In fairness, they all receive provincial funding support in one form or another, but with enhanced responsibilities — and pressure to deliver — there is an expectation from them all that greater resources will be required.

For instance, the province has already shuttered Manitoba Trade and the entirety of provincial trade support services is now being borne by World Trade Centre Winnipeg.

anitoba Trade typically participated in 70 trade missions per year, and Mariette Mulaire, the CEO of World Trade Centre (WTC) Winnipeg, said her organization would not be taking part in nearly that much foreign travel.

We have limited resources," she said. "There is no way we could do 70 of them. The government is trying to find savings and avoid duplication.

That’s probably a good thing, because there was a reason Manitoba Trade was wound down.

Mulaire believes WTC will be able to avail itself of her organization’s global network or more than 300 offices around the world. As well, rather than establishing its own in-house sector experts — Manitoba Trade had individual staffers dedicated to aerospace, agricultural equipment and manufacturing, etc. — Mulaire said WTC will partner with existing sector councils like the Canadian Manufacturers and Exporters and Manitoba Aerospace Association who are already experts in their fields with close ties on the ground.

The province has tiptoed into its commitment to devising its own economic development strategy. It commissioned studies from Deloitte as well as taking advantage of the goodwill of business leaders Dave Angus and Barb Gamey who spent weeks meeting with about 500 business people across the province — for free — to get the lay of the land.

The centrepiece of its "Team Manitoba" approach is that is should emphasize co-ordination, avoid duplication and set up a structure so there will be clear pathways for businesses, entrepreneurs and investors.

"There is more to this than just trying to land the next big fish.
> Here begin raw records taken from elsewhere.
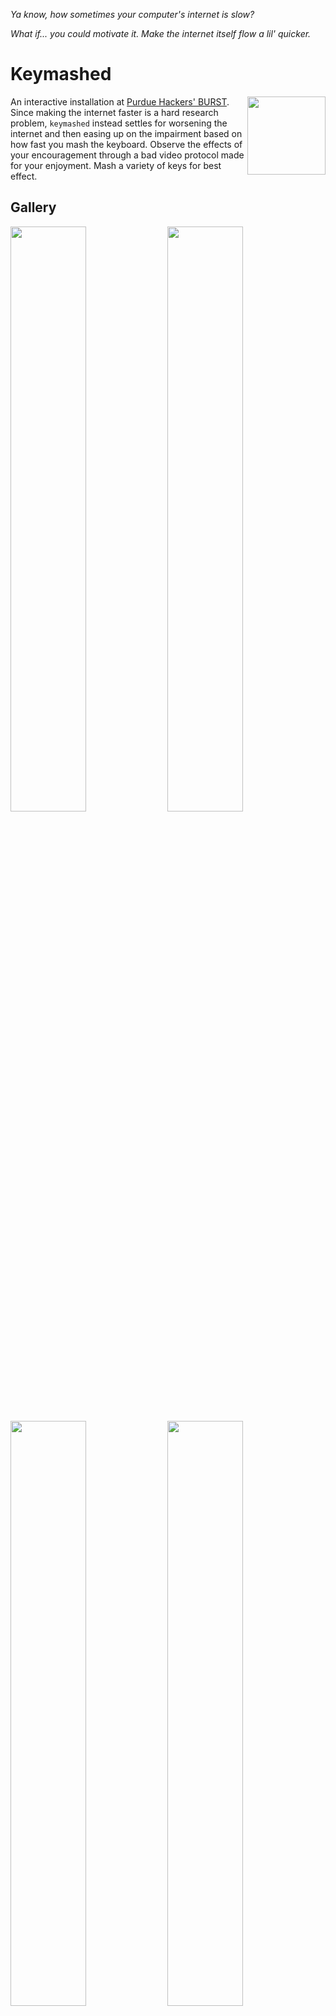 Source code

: _Ya know, how sometimes your computer's internet is slow?_

_What if... you could motivate it. Make the internet itself flow a lil' quicker._

# Keymashed

  <img align="right" src="https://github.com/user-attachments/assets/27412e69-7cbc-4a01-9383-3a5e2ed242dd" style="width:125px;">
  An interactive installation at <a href="https://burst.purduehackers.com/">Purdue Hackers' BURST</a>. Since making the internet faster is a hard research problem, <code>keymashed</code> instead settles for worsening the internet and then easing up on the impairment based on how fast you mash the keyboard. Observe the effects of your encouragement through a bad video protocol made for your enjoyment. Mash a variety of keys for best effect.

## Gallery

<p float="left">
  <img src="media/BURST 2024 SebMur-6-resized.jpg" width="49%" /> 
  <img src="media/BURST 2024 SebMur-19-resized.jpg" width="49%" />
  <img src="media/BURST 2024 SebMur-82-cropped.jpg" width="49%" />
  <img src="media/BURST 2024 SebMur-66-cropped.jpg" width="49%" />
</p>

https://github.com/user-attachments/assets/f13cbadf-bcb7-433d-a5de-5e4c0cf470ff

## The Exhibit

Keymashed as an exhibit consisted of:
- An IBM Model-M keyboard with exquisite mash-feel.
- An old square monitor.
- Two Dell Optiplexes (cheap desktop computers) that are connected to the monitor and webcam. They communicate with each other over the internet.

There are two effects at play:
- UDP packets are being dropped on the livestream playing computer at the network interface level. The more keys you mash, the less packets are lost. At the threshold, packet loss stops occurring.
- Frames are being encoded lossily on the livestream sender computer. The more keys you mash, the lower the lossy compression. At the threshold, the image becomes clear without any color banding.

The livestream is delayed by 30 seconds, since it's more interesting to see a bit into the past rather than just looking at your own back.

All of this combines to create the:

## ✨the keymashed experience✨:
_You walk up to the exhibit. There's a keyboard in front of you. The pedestal says, "Mash the keyboard". There are indistinct splotches of grey on the screen that may or may not be people standing around. As you start mashing, the image gains quality and smoothness. The edges of the screen glow a bright green to indicate you're close to the peak. The image resolves into a birds-eye view of the pedestal. In the screen, you see yourself starting to approach the exhibit._

The webcam is mounted on top of a wall along with an Optiplex with a wireless dongle. This is the sender computer. The receiver computer sits under the pedestal that holds the monitor.
<img src="media/BURST 2024 suspiciously-optiplex shaped box.jpg" />

## Technical Details (and repository map)

<TODO: This section is still under construction>

The repository consists of the following components:
- an eBPF filter written in C that drops packets with some probability that it reads from a shared map. This eBPF filter is installed onto the a network interface using the `tc` utility.
- a video codec which uses a JPEG-like scheme to lossily compress blocks of frames which are then reassembled and decompressed on the receiver. The quality of the JPEG encoding can vary per block.
- an RTP-like protocol for receiving packets over UDP.

### eBPF component

[eBPF](https://ebpf.io/) is a relatively recent feature in the Linux kernel which allows running sandboxed user-provided code in the kernel inside a virtual machine. It is used in [many kernel subsystems which deal with security, tracing and networking](https://docs.ebpf.io/linux/program-type/).

We create an eBPF filter in [bpf.c](bpf/bpf.c) which reads the drop probability from a file which user programs can write to and then decides whether to drop the current packet or not. This eBPF filter is installed at a network interface using the `tc` (traffic control) utility.

```c
struct {
  // declare that the bpf map will be of type array, mapping uint32_t to uint32_t and have a maximum of one entry.
	__uint(type, BPF_MAP_TYPE_ARRAY);
	__uint(key_size, sizeof(uint32_t)); 
	__uint(value_size, sizeof(uint32_t));
	__uint(max_entries, 1);
  // PIN_BY_NAME ensures that the map is pinned in /sys/fs/bpf
	__uint(pinning, LIBBPF_PIN_BY_NAME);
  // synchronize the `map_keymash` name with the userspace program
} map_mash __section(".maps");

__section("classifier")
int scream_bpf(struct __sk_buff *skb)
{
  uint32_t key = 0, *val = 0;

	val = map_lookup_elem(&map_mash, &key);
	if (val && get_prandom_u32() < *val) {
		return TC_ACT_SHOT; // Drop packet
	}
    return TC_ACT_OK; // Pass packet
}
```

The userspace code interacts with the eBPF filter using the `bpf_obj_get` and `bpf_map_update_elem` functions from `libbpf`.

### Real-time UDP streaming
I decided to re-invent the Real-time protocol from scratch, with a focus on reduci90ng copies as much as possible. It makes heavy use of the `zerocopy` crate. The result is some rather complex Rust code that I'm quite happy with.

### Video Codec

The webcam transmits video in the `YUV422` format. The [`YUV`](https://en.wikipedia.org/wiki/YCbCr) format is an alternative to the more well-known `RGB` format; it encodes the luminance (`Y`), blue-difference chroma (`Cb`/`U`) and red-difference chroma (`Cr/`V`). The `422` refers the [chroma subsamping](https://en.wikipedia.org/wiki/Chroma_subsampling), explained below.

After receiving the video from the webcam, the video sender further subsamples the colors into 4:2:0.

The subsampled frame is then broken into _macroblocks_ of 16 x 16 pixels which contain six _blocks_ of 8 x 8 values: four for luminance, one for red-difference and one for blue-difference. (Note that a group of four pixels has six associated values).

Each block is encoded using the [DCT transform](https://en.wikipedia.org/wiki/Discrete_cosine_transform).

After the transformation, the values are divided element-wise by the _quantization matrix_, which is specially chosen to minimize perceptual quality loss.

Finally, the quantized block is run-length encoded in a zig-zag pattern. This causes zero values to end up at the end, which makes our naive encoding quite efficient on its own.

Encoded macroblocks are inserted into a packet with the following metadata and then sent over the network.
```
|---------------|
|  Frame no.    |
|---------------|
| Block 1       |
| x, y, quality |
| RLE data      |
|---------------|
| Block 2       |
| x, y, quality |
| RLE data      |
|---------------|
|      ...      |
```

### User-level application
The application itself uses `SDL2` for handling key input and rendering the video.

## Project Evolution

"what if you could scream at your computer to make it run faster?" was the original question I asked. We (@kartva and @9p4) wrote `run-louder`/`screamd` (we went through many names) which would spawn a child process, say Google Chrome, and intercept all syscalls made by it using `ptrace` (the same syscall that `gdb` uses). After intercepting a syscall, the parent would sleep for some time (proportional to scream intensity) before resuming the child.

We demoed it and have a shaky video of:
- trying to open Chrome but it's stuck loading
- coming up to the laptop and yelling at it
- Chrome immediately loads

As an extension to this idea, I started working on affecting the network as well by dropping packets. At this point, I decided to present `run-louder`/`screamd` at BURST, which necessitated changing screaming to key-mashing (out of respect for the art gallery setting). Additionally, while `ping` works fine as a method of demoing packet loss, I wanted something more visual and thus ended up writing the video codec.

# About the author / hire me!
_I'm looking for Summer 2025 internships._ Read more about my work at [my Github profile](https://github.com/kartva/).

# Credits

@9p4 helped a lot with initial ideation and prototyping.
Poster design by Rebecca Pine and pixel art by Jadden Picardal.
Most photos by Sebastian Murariu.
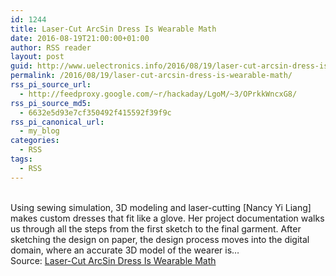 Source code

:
 ```yaml
---
id: 1244
title: Laser-Cut ArcSin Dress Is Wearable Math
date: 2016-08-19T21:00:00+01:00
author: RSS reader
layout: post
guid: http://www.uelectronics.info/2016/08/19/laser-cut-arcsin-dress-is-wearable-math/
permalink: /2016/08/19/laser-cut-arcsin-dress-is-wearable-math/
rss_pi_source_url:
  - http://feedproxy.google.com/~r/hackaday/LgoM/~3/OPrkkWncxG8/
rss_pi_source_md5:
  - 6632e5d93e7cf350492f415592f39f9c
rss_pi_canonical_url:
  - my_blog
categories:
  - RSS
tags:
  - RSS
---
```

&#013;  
Using sewing simulation, 3D modeling and laser-cutting [Nancy Yi Liang] makes custom dresses that fit like a glove. Her project documentation walks us through all the steps from the first sketch to the final garment. After sketching the design on paper, the design process moves into the digital domain, where an accurate 3D model of the wearer is…&#013;  
Source: <a href="http://feedproxy.google.com/~r/hackaday/LgoM/~3/OPrkkWncxG8/" target="_blank">Laser-Cut ArcSin Dress Is Wearable Math</a> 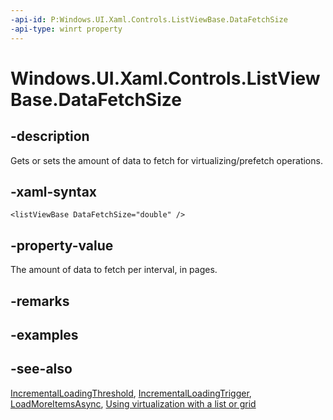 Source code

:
 ```yaml
---
-api-id: P:Windows.UI.Xaml.Controls.ListViewBase.DataFetchSize
-api-type: winrt property
---
```


<!-- Property syntax
public double DataFetchSize { get;  set; }
-->

# Windows.UI.Xaml.Controls.ListViewBase.DataFetchSize

## -description
Gets or sets the amount of data to fetch for virtualizing/prefetch operations.



## -xaml-syntax
```xaml
<listViewBase DataFetchSize="double" />
```


## -property-value
The amount of data to fetch per interval, in pages. 
<!--Should define "pages" believe has to do with viewport size within scrollbar.-->

## -remarks

## -examples

## -see-also
[IncrementalLoadingThreshold](listviewbase_incrementalloadingthreshold.md), [IncrementalLoadingTrigger](incrementalloadingtrigger.md), [LoadMoreItemsAsync](listviewbase_loadmoreitemsasync_1264491126.md), [Using virtualization with a list or grid](/previous-versions/windows/apps/hh780657(v=win.10))

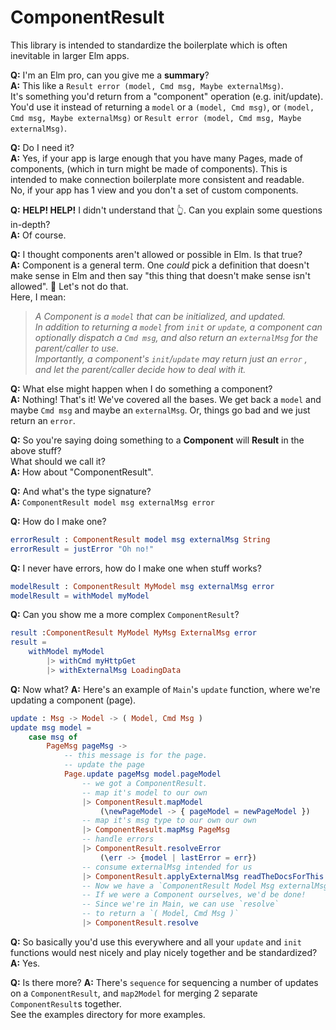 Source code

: # ComponentResult

This library is intended to standardize the boilerplate which is often inevitable in
larger Elm apps.

**Q:** I'm an Elm pro, can you give me a **summary**?  
**A:** This like a `Result error (model, Cmd msg, Maybe externalMsg)`.  
It's something you'd return from a "component" operation (e.g. init/update).  
You'd use it instead of returning a `model` or a `(model, Cmd msg)`, or `(model, Cmd msg, Maybe externalMsg)` or `Result error (model, Cmd msg, Maybe externalMsg)`.

**Q:** Do I need it?  
**A:** Yes, if your app is large enough that you have many Pages, made of components, (which in turn might be made of components). This is intended to make connection boilerplate more
consistent and readable.  
No, if your app has 1 view and you don't a set of custom components.

**Q:** **HELP! HELP!** I didn't understand that 👆. Can you explain some questions in-depth?  
**A:** Of course.

**Q:** I thought components aren't allowed or possible in Elm. Is that true?  
**A:** Component is a general term. One _could_ pick a definition that doesn't make sense in Elm
and then say "this thing that doesn't make sense isn't allowed". 🤔 Let's not do that.  
Here, I mean:  
> _A Component is a `model` that can be initialized, and updated.  
In addition to returning a `model` from `init` or `update`, a component can optionally dispatch a `Cmd msg`, and also return an `externalMsg` for the parent/caller to use.   
Importantly, a component's `init`/`update` may return just an `error` , and let the parent/caller decide how to deal with it._

**Q:** What else might happen when I do something a component?  
**A:** Nothing! That's it! We've covered all the bases. We get back a `model` and maybe `Cmd msg` and
maybe an `externalMsg`. Or, things go bad and we just return an `error`.

**Q:** So you're saying doing something to a **Component** will **Result** in the above stuff?  
What should we call it?  
**A:** How about "ComponentResult".

**Q:** And what's the type signature?  
**A:** `ComponentResult model msg externalMsg error`

**Q:** How do I make one?  
```elm
errorResult : ComponentResult model msg externalMsg String
errorResult = justError "Oh no!"
```

**Q:** I never have errors, how do I make one when stuff works?  
```elm
modelResult : ComponentResult MyModel msg externalMsg error
modelResult = withModel myModel
```

**Q:** Can you show me a more complex `ComponentResult`?
```elm
result :ComponentResult MyModel MyMsg ExternalMsg error
result =
    withModel myModel
        |> withCmd myHttpGet
        |> withExternalMsg LoadingData
```

**Q:** Now what?
**A:** Here's an example of `Main`'s `update` function, where we're updating a component (page).
```elm
update : Msg -> Model -> ( Model, Cmd Msg )
update msg model =
    case msg of
        PageMsg pageMsg ->
            -- this message is for the page.
            -- update the page
            Page.update pageMsg model.pageModel
                -- we got a ComponentResult.
                -- map it's model to our own
                |> ComponentResult.mapModel
                    (\newPageModel -> { pageModel = newPageModel })
                -- map it's msg type to our own our own
                |> ComponentResult.mapMsg PageMsg
                -- handle errors
                |> ComponentResult.resolveError
                    (\err -> {model | lastError = err})
                -- consume externalMsg intended for us
                |> ComponentResult.applyExternalMsg readTheDocsForThis
                -- Now we have a `ComponentResult Model Msg externalMsg err`
                -- If we were a Component ourselves, we'd be done!
                -- Since we're in Main, we can use `resolve`
                -- to return a `( Model, Cmd Msg )`
                |> ComponentResult.resolve
```  


**Q:** So basically you'd use this everywhere and all your `update` and `init` functions
would nest nicely and play nicely together and be standardized?
**A:** Yes.

**Q:** Is there more?
**A:** There's `sequence` for sequencing a number of updates on a `ComponentResult`, and `map2Model`
for merging 2 separate `ComponentResult`s together.   
See the examples directory for more examples.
For instance, we have industries looking to expand and there are always lots of issues that go around that," Pedersen said.

This office will co-ordinate those things and make sure we can move ahead.

But crucial funding contribution agreements are not expected to be done until June, which means all those organizations are forced to continue operating frugally, perhaps by design.

While it’s hardly a surprise the funding uncertainty is discomforting, there is a fair amount of goodwill that positive outcomes are going to be produced.

"There is huge potential in the structure of the plan," said Teresa Dukes, the CEO of North Forge Technology Exchange, which is now charged with delivering business development support not just to small businesses and startups but to all sizes of enterprises across the whole province.

"There are a lot of opportunities for us to do things in a more focused, co-ordinated way by working together," she said.

Economic Development Winnipeg’s (EDW) new mandate with the provinces is really not much different than it always has been — to provide market data, assistance and support to "grow Winnipeg’s economy by helping to make business success in Winnipeg easier and more attractive and encouraging more people to come and see what Winnipeg has to offer."

Dayna Spiring, Economic Development Winnipeg’s CEO, said the organization has purposefully changed its focus to target specific companies and specific projects, including trying to attract talent to the city — a key piece in its new mandate.

"There has been a long history in Winnipeg and across the province of a ‘spray and pray’ philosophy where you try to do and be everything to everybody," she said.

At EDW, we are not doing that anymore. Our job now is to figure out exactly where we have a competitive advantage.